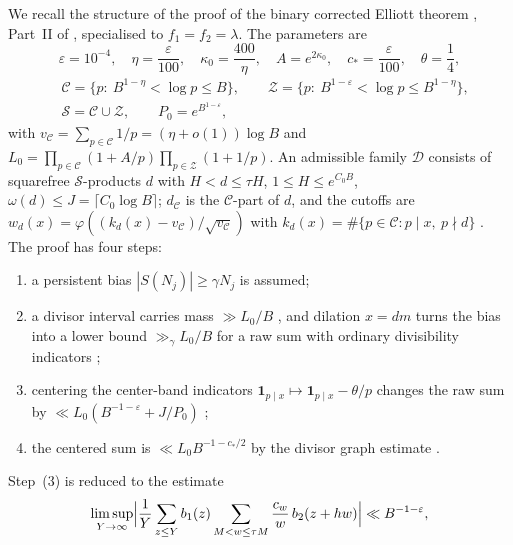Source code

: We recall the structure of the proof of the binary corrected Elliott theorem \cite[Theorem~1.2, p.~4]{OpenAI2026}, Part~II of \cite{OpenAI2026}, specialised to $f_1=f_2=\lambda$. The parameters are \cite[(10.1)--(10.2), p.~44]{OpenAI2026}
\begin{equation}
\varepsilon=10^{-4},\quad \eta=\frac{\varepsilon}{100},\quad \kappa_0=\frac{400}{\eta},\quad A=e^{2\kappa_0},\quad c_*=\frac{\varepsilon}{100},\quad \theta=\frac14,
\label{eq:oai_params}
\end{equation}
\begin{equation}
\begin{aligned}
&\mathcal C=\{p:\ B^{1-\eta}<\log p\le B\},\qquad \mathcal Z=\{p:\ B^{1-\varepsilon}<\log p\le B^{1-\eta}\},\\
&\mathcal S=\mathcal C\cup\mathcal Z,\qquad P_0=e^{B^{1-\varepsilon}},
\end{aligned}
\label{eq:oai_primes}
\end{equation}
with $v_{\mathcal C}=\sum_{p\in\mathcal C}1/p=(\eta+o(1))\log B$ and $L_0=\prod_{p\in\mathcal C}(1+A/p)\prod_{p\in\mathcal Z}(1+1/p)$. An admissible family $\mathcal D$ consists of squarefree $\mathcal S$-products $d$ with $H<d\le\tau H$, $1\le H\le e^{C_0B}$, $\omega(d)\le J=\lceil C_0\log B\rceil$; $d_{\mathcal C}$ is the $\mathcal C$-part of $d$, and the cutoffs are $w_d(x)=\varphi((k_d(x)-v_{\mathcal C})/\sqrt{v_{\mathcal C}})$ with $k_d(x)=\#\{p\in\mathcal C:p\mid x,\ p\nmid d\}$ \cite[(10.3)--(10.4), (11.3), pp.~45--47]{OpenAI2026}. The proof has four steps:
\begin{enumerate}
\item a persistent bias $|S(N_j)|\ge\gamma N_j$ is assumed;
\item a divisor interval carries mass $\gg L_0/B$ \cite[Lemma~11.2, p.~47]{OpenAI2026}, and dilation $x=dm$ turns the bias into a lower bound $\gg_\gamma L_0/B$ for a raw sum with ordinary divisibility indicators \cite[Lemma~11.3, p.~48]{OpenAI2026};
\item centering the center-band indicators $\mathbf 1_{p\mid x}\mapsto\mathbf 1_{p\mid x}-\theta/p$ changes the raw sum by $\ll L_0(B^{-1-\varepsilon}+J/P_0)$ \cite[Proposition~11.4, p.~49]{OpenAI2026};
\item the centered sum is $\ll L_0B^{-1-c_*/2}$ by the divisor graph estimate \cite[Proposition~10.1, p.~45]{OpenAI2026}.
\end{enumerate}
Step~(3) is reduced \cite[\S12.1, pp.~50--51]{OpenAI2026} to the estimate
\begin{equation}
\limsup_{Y\to\infty}\Bigl|\frac1Y\sum_{z\le Y}b_1(z)\sum_{M<w\le\tau M}\frac{c_w}{w}\,b_2(z+hw)\Bigr|\ll B^{-1-\varepsilon},
\label{eq:oai124}
\end{equation}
★ ★ ★ ★ ★
[Your assignment]: Exactly the lines from the one containing "N_j$ is assumed;" through the end of the records should be reproduced, and no others.

[Response to the exercise]:
\item a persistent bias $|S(N_j)|\ge\gamma N_j$ is assumed;
\item a divisor interval carries mass $\gg L_0/B$ \cite[Lemma~11.2, p.~47]{OpenAI2026}, and dilation $x=dm$ turns the bias into a lower bound $\gg_\gamma L_0/B$ for a raw sum with ordinary divisibility indicators \cite[Lemma~11.3, p.~48]{OpenAI2026};
\item centering the center-band indicators $\mathbf 1_{p\mid x}\mapsto\mathbf 1_{p\mid x}-\theta/p$ changes the raw sum by $\ll L_0(B^{-1-\varepsilon}+J/P_0)$ \cite[Proposition~11.4, p.~49]{OpenAI2026};
\item the centered sum is $\ll L_0B^{-1-c_*/2}$ by the divisor graph estimate \cite[Proposition~10.1, p.~45]{OpenAI2026}.
\end{enumerate}
Step~(3) is reduced \cite[\S12.1, pp.~50--51]{OpenAI2026} to the estimate
\begin{equation}
\limsup_{Y\to\infty}\Bigl|\frac1Y\sum_{z\le Y}b_1(z)\sum_{M<w\le\tau M}\frac{c_w}{w}\,b_2(z+hw)\Bigr|\ll B^{-1-\varepsilon},
\label{eq:oai124}
\end{equation}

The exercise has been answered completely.